A few questions from me. First off, you highlighted that you expect major refurbishment projects to be announced in 2024? Are these properties already vacant? Or do you expect tenant terminations or tenant adaptations in 2024?
Since we have navigated the last years, short time, you can say that we have a very high tenant activity in our portfolio. And I would say that it's actually both vacant premises, but all in all, there's many of our existing kid tenants that want to have designed offices. We don't see that they shrink their demand for office space. We'd rather see that they want a higher quality. And that is, so to speak, they want flexible offices where you can as an employee work the whole day. Sometimes you want to sit in the project. Sometimes you want to sit on your own, some sometimes you want to sit in a landscape. So there's a lot of things going on, and we can see that the demand is taking off, so to speak, we have rather low activity half a year ago, but it's picking up now. So it's both actually existing tenants and vacant premises.
And just a follow-up. Do you then expect cash flow to be lost in 2024? And then I see that it's a long-term positive here, but will you then have terminations for this upcoming refurbishment projects? Or is there a negotiation that rents will be paid throughout? You mentioned that it's like a 50-50. It's both vacant and it's also current establishments with tenants, just trying to grasp the potential change in rental income here in 2024? Will we see a negative or we see a positive?
I'm a very optimistic person, and I'm sure that you will see a higher cash flow due to both lower vacancies rates. And we can see that the rent crowns per square meter is getting up. We have a lift from 2003 at 2004, about SEK 90 per square meter in average. So I'm sure you will see a higher cash flow in the near future and in the future.
Then my question on, you mentioned that you will continue to divest low-yielding assets. You have around 8% of your rental income is residentials and around 9% of property values. Do you expect to divest all of those properties during the next 1 or 2 years? Or will you keep some since, of course, you will have some because some are in other type of buildings, but your [ Pure Resin ] properties? Or do you expect to divest them already in the kind of in the near term?
I know that we are looking into divest low-yielding assets where we don't see that potential that we want to have. I'm also sure that we are looking into, and we will do our best to divest [ solitary reset ], and we are already looking into that. But of course, before we started this disposals, we had about 2,500 apartments in our portfolio. Now when we have divested about 30 properties, we have 2,100 apartments. So there's a majority in our so-called mixed-use properties. And it's essential for us to have these apartments still in our business to actually create vibrant cities that can live 24/7. So we will not divest or dispose all of our apartments because they are in mixed-use properties, and we think that's very important.
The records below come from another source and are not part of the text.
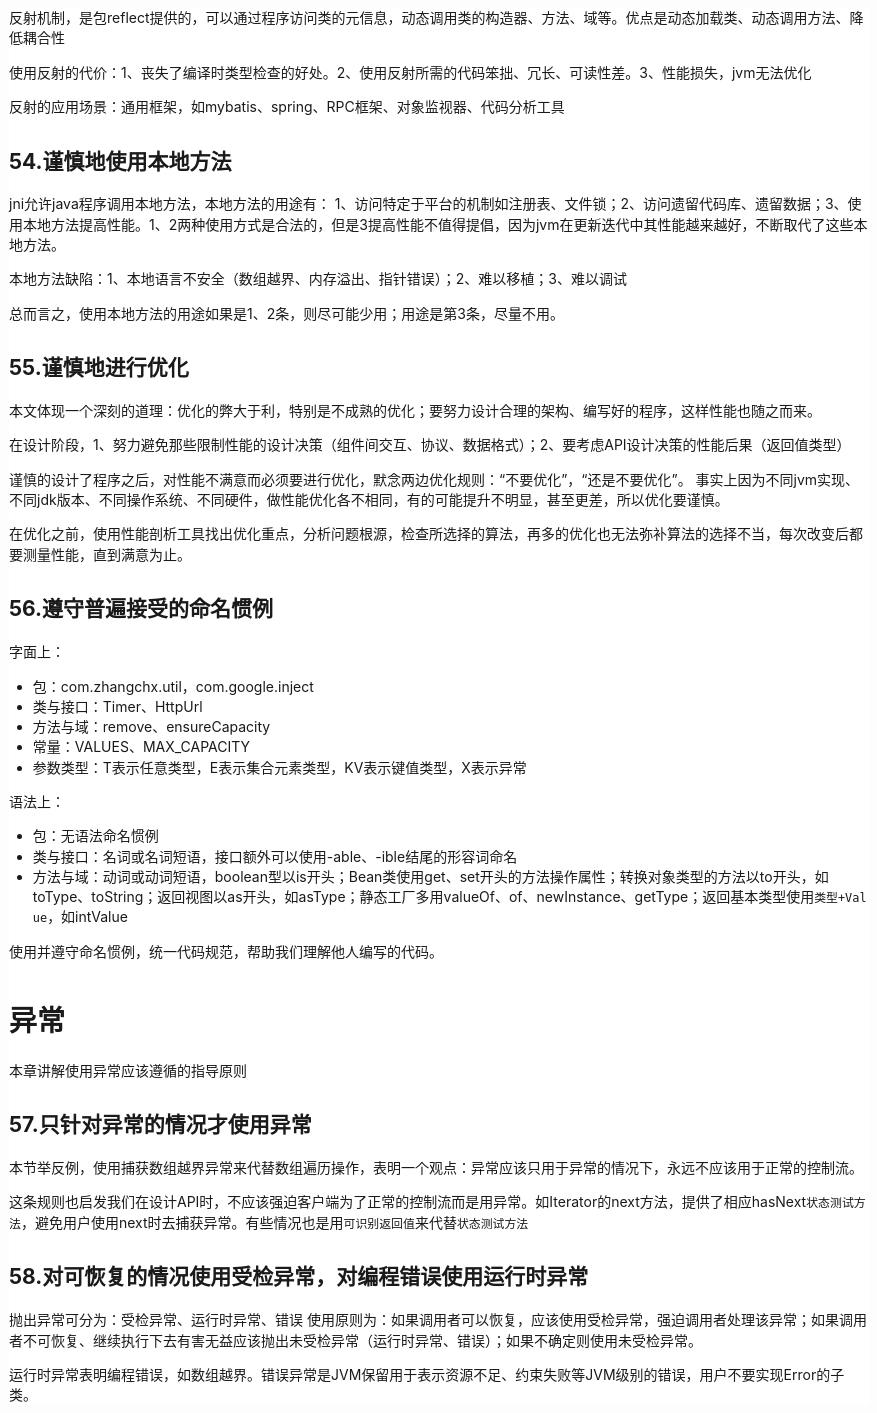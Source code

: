 反射机制，是包reflect提供的，可以通过程序访问类的元信息，动态调用类的构造器、方法、域等。优点是动态加载类、动态调用方法、降低耦合性

使用反射的代价：1、丧失了编译时类型检查的好处。2、使用反射所需的代码笨拙、冗长、可读性差。3、性能损失，jvm无法优化

反射的应用场景：通用框架，如mybatis、spring、RPC框架、对象监视器、代码分析工具
## 54.谨慎地使用本地方法
jni允许java程序调用本地方法，本地方法的用途有： 1、访问特定于平台的机制如注册表、文件锁；2、访问遗留代码库、遗留数据；3、使用本地方法提高性能。1、2两种使用方式是合法的，但是3提高性能不值得提倡，因为jvm在更新迭代中其性能越来越好，不断取代了这些本地方法。

本地方法缺陷：1、本地语言不安全（数组越界、内存溢出、指针错误）；2、难以移植；3、难以调试

总而言之，使用本地方法的用途如果是1、2条，则尽可能少用；用途是第3条，尽量不用。
## 55.谨慎地进行优化
本文体现一个深刻的道理：优化的弊大于利，特别是不成熟的优化；要努力设计合理的架构、编写好的程序，这样性能也随之而来。

在设计阶段，1、努力避免那些限制性能的设计决策（组件间交互、协议、数据格式）；2、要考虑API设计决策的性能后果（返回值类型）

谨慎的设计了程序之后，对性能不满意而必须要进行优化，默念两边优化规则：“不要优化”，“还是不要优化”。
事实上因为不同jvm实现、不同jdk版本、不同操作系统、不同硬件，做性能优化各不相同，有的可能提升不明显，甚至更差，所以优化要谨慎。

在优化之前，使用性能剖析工具找出优化重点，分析问题根源，检查所选择的算法，再多的优化也无法弥补算法的选择不当，每次改变后都要测量性能，直到满意为止。
## 56.遵守普遍接受的命名惯例
字面上：
- 包：com.zhangchx.util，com.google.inject
- 类与接口：Timer、HttpUrl
- 方法与域：remove、ensureCapacity
- 常量：VALUES、MAX_CAPACITY
- 参数类型：T表示任意类型，E表示集合元素类型，KV表示键值类型，X表示异常

语法上：
- 包：无语法命名惯例
- 类与接口：名词或名词短语，接口额外可以使用-able、-ible结尾的形容词命名
- 方法与域：动词或动词短语，boolean型以is开头；Bean类使用get、set开头的方法操作属性；转换对象类型的方法以to开头，如toType、toString；返回视图以as开头，如asType；静态工厂多用valueOf、of、newInstance、getType；返回基本类型使用`类型+Value`，如intValue

使用并遵守命名惯例，统一代码规范，帮助我们理解他人编写的代码。

# 异常
本章讲解使用异常应该遵循的指导原则
## 57.只针对异常的情况才使用异常
本节举反例，使用捕获数组越界异常来代替数组遍历操作，表明一个观点：异常应该只用于异常的情况下，永远不应该用于正常的控制流。

这条规则也启发我们在设计API时，不应该强迫客户端为了正常的控制流而是用异常。如Iterator的next方法，提供了相应hasNext`状态测试方法`，避免用户使用next时去捕获异常。有些情况也是用`可识别返回值`来代替`状态测试方法`
## 58.对可恢复的情况使用受检异常，对编程错误使用运行时异常
抛出异常可分为：受检异常、运行时异常、错误
使用原则为：如果调用者可以恢复，应该使用受检异常，强迫调用者处理该异常；如果调用者不可恢复、继续执行下去有害无益应该抛出未受检异常（运行时异常、错误）；如果不确定则使用未受检异常。

运行时异常表明编程错误，如数组越界。错误异常是JVM保留用于表示资源不足、约束失败等JVM级别的错误，用户不要实现Error的子类。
Then you highlighted the net LTV target to be around 50%. Do you expect to get there by continuing to divest. So that would be a leading clue to how much you want to divest? Or will it be a combination?
Rolf here. Well, it will not be a include, but we will, as it said, divest low-yielding properties and some of the liquidity to amortize debt for sure. So it's a combination on the cash flow we have in our business and the cash flow we get when we divest low-yielding assets.
Do you have any target on when you will reach 50% net LTV?
No, not a specific date. So no, but we're aiming for this for the end of this year or beginning of next year. That's the target but no specific date.
Last question on interest rates and refinancing. You highlighted that your margins come up somewhat. Could you help us out what is somewhat, is it 5 bps or 30 bps? Or what are we talking about? And how do the bank's reason overall incremental change versus 3 months ago or 6 months ago?
As we said in Q4, when we refine the loan maturities in the beginning of this year, SEK 4 billion. it was 20 to 30 basis points higher than before. And now we have refinanced the maturities in Q2. It's at the same margins as we had before. I think the discussions with banks, they are positive, and we see that margins are coming down somewhat when we compare to 3 or 6 months ago. So we have a positive outlook on margins. And as we said also in the presentation, we see that the capital market is coming to life, and we see better margins in secured bonds via SFF than in bank. So I think there's pressure on bank margins as well.
What do you think you would get if you would go out to the capital market today?
2-year unsecured just below 200 basis points.
Our next question today is from the line of Lars Norrby of SVB.
Thank you and follow-up questions on the balance sheet and transaction side. I seem to recall that in connection with the Q4 conference call, you mentioned that you had a pipeline of potential divestments of up to SEK 1 billion, then you sold some 200 million in Sundsvall. Maybe something more? Is it 800 more to go in that pipeline? Or what's the situation?
We really think that the transaction market is picking up. There are brokers and there are the companies that look us up and want to acquire properties from us. We are very picky in what properties we want to dispose. And you can say that, yes, it may be SEK 200 million, up to SEK 800 million in that pipeline. We are not into divesting to to clean the balance sheet. It's more like it's in our strategic portfolio for the future, for near future and a long future. So you can say that the main thing for us is to look into more high-yielding properties with a lot of potential. And we actually are very into divest or dispose low-yielding properties where we see very little potential or no potential. So that could be both refit or commercial. That's how we think.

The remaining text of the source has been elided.